Como Daniela Andrade conta, “Sonhei com meu avô, e nesse sonho ele me disse algo que me havia dito quando estava vivo: Você tem um coração muito forte. Agora posso entender porque ele sempre disse isso“, disse Miguel Angel, quando perguntamos às crianças como elas haviam vivenciado a quarentena.
Através das vozes das crianças, Daniela Andrade está nos ajudando a entender uma realidade que excede nossa capacidade de compreender, ainda mais quando se trata de crianças. Isto é o que acontece com Jack, que esfrega suas mãozinhas nos olhos, que se enchem de lágrimas, como se expulsasse tudo o que havia sido guardado por muito tempo. Ele disse que seus primos ficaram sem sua mãe e isso foi muito triste. “Mamãe, quem vai cuidar de nós se você e meu papai morrerem por causa da COVID-19?“, perguntou Martin, de 9 anos, à mãe dele. Quantas coisas devem ter passado pela cabeça dele antes de ele chegar a essa pergunta!
A pandemia ajudou os pequenos indígenas da cidade de Nauta a ter uma visão diferente da realidade, como diz Miguel, porque “quando olhei para a rua, tudo estava vazio e escuro. Durante este tempo, comecei a desenhar e criar quadrinhos e personagens, percebi que sou bom com meu lápis”. Com a quarentena veio o silêncio, uma oportunidade para algo diferente, “no silêncio, você pode ouvir os passarinhos, os sapos“.
As crianças não estavam alheias ao que estava acontecendo, não só perto delas, mas em todo o mundo, porque, como diziam, na TV todos os dias havia notícias dos mortos, que em todos os países morriam pessoas e isso era assustador: “Eu não queria que nada acontecesse com minha família“. Esta é Melissa, que aos 11 anos de idade experimentou como que com a quarentena veio o medo, uma angústia que não tinha explicação, uma rotina que tinha muitas proibições.
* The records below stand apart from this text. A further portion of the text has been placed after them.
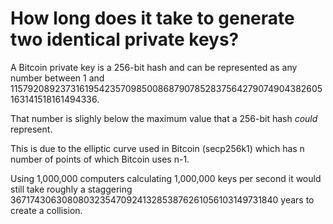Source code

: # How long does it take to generate two identical private keys?

A Bitcoin private key is a 256-bit hash and can be represented as any number between 1 and 115792089237316195423570985008687907852837564279074904382605163141518161494336.

That number is slighly below the maximum value that a 256-bit hash _could_ represent.

This is due to the elliptic curve used in Bitcoin (secp256k1) which has n number of points of which Bitcoin uses n-1.

Using 1,000,000 computers calculating 1,000,000 keys per second it would still take roughly a staggering 3671743063080803235470924132853876261056103149731840 years to create a collision.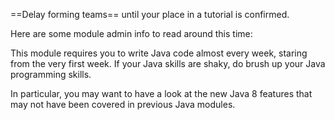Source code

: <panel type="danger" header="[CS2103 students only] Forming teams :star:" expandable>

==Delay forming teams== until your place in a tutorial is confirmed. 

<include type="danger" src="../../admin/teams.md" name="%%Admin &raquo;%% Team Forming :star:" dynamic />

</panel>

<panel  header="Admin info to read" expandable expanded>

Here are some module admin info to read around this time:    

<include type="danger" name="%%Admin &raquo;%% FAQ: Where is everything? :star:" src="../../admin/appendixC-faq.md#admin-faq-whereIsEverything"  dynamic />
<include type="danger" name="%%Admin &raquo;%% Project: Overview :star:" src="../../admin/project.md"  dynamic />
<include type="danger" name="%%Admin &raquo;%% Project: The Product :star:" src="../../admin/project-product.md"  dynamic />
<include type="danger" src="../../admin/project-scope.md" name="%%Admin &raquo;%% Project: Scope :star:" dynamic />

<include type="warning" src="../../admin/textBooks.md" name="%%Admin &raquo;%% Text Books :star::star:" dynamic />
<include type="warning" src="../../admin/programming-languages.md" name="%%Admin &raquo;%% Programming Language :star::star:" dynamic />
<include type="warning" src="../../admin/project-constraints.md" name="%%Admin &raquo;%% Project: Constraints :star::star:"  dynamic />
<include type="warning" src="../../admin/project-constraints.md" name="%%Admin &raquo;%% Project: Deliverables :star::star:"  dynamic />

<include type="success" name="%%Admin &raquo;%% FAQ: What's different between CS2103 and CS2103T? :star::star::star::star:" src="../../admin/appendixC-faq.md#admin-faq-cs2103VsCs2103t"  dynamic />
<include type="success" src="../../admin/appendixC-faq.md#admin-faq-highWorkload" name="%%Admin &raquo;%% FAQ: Why the workload is so high? :star::star::star::star:" dynamic />

</panel>

<panel type="warning" header="Brush up your Java :star::star:" expandable>

This module requires you to write Java code almost every week, staring from the very first week. If your Java skills are shaky, do brush up your Java programming skills. 

In particular, you may want to have a look at the new Java 8 features that may not have been covered in previous Java modules.

</panel>


<panel type="danger" header="Attend Lecture 1 ==(compulsory)== :star:" expandable>

  <include type="info" src="../../admin/lectures.md" name="%%Admin &raquo;%% Lectures :star::star::star:" dynamic />

</panel>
Mas também na Amazônia, muitas famílias que vivem na cidade optaram por se isolar e retornar às suas chácaras. Os povos amazônicos sempre buscaram seus próprios caminhos para superar as ameaças externas, algo que lhes permitiu sobreviver até hoje. Jack se lembra do que fez durante aquele tempo de isolamento, “lá nos banhamos na ravina, comemos o caimito que já estava caindo, os cantos dos animais, eles nos faziam sentir como se nada estivesse acontecendo“. Ele e sua família vivem em um dos muitos assentamentos humanos presentes nas cidades amazônicas, verdadeiros aglomerados de casas onde a quarentena é quase impossível. É por isso que deixaram a cidade para ir para sua comunidade, com a quarentena vieram os distanciamentos.
As crianças também contam como os povos indígenas, diante do abandono dos estados, que em muitos casos não cuidaram da saúde do povo, recorreram à medicina natural e aos cuidados tradicionais, tão típicos das culturas desses povos originários. “Minha mãe costumava fazer chá com alho, toranja, cebola. Costumávamos nos lavar com muco e sachajo. Este chá era muito ruim, mas eu ainda o bebi porque não queria pegar a doença. Um dia fiquei com febre e tosse, e com aqueles chás que minha mãe nos deu, ficamos curados“, diz Maria Celeste, 8 anos. Segundo a menina, “Em minha comunidade, durante a quarentena, meu avô me explicou sobre as plantas e para que elas serviam. Não houve atenção no posto médico e todos nós tomamos preparados vegetais, e ninguém morreu”.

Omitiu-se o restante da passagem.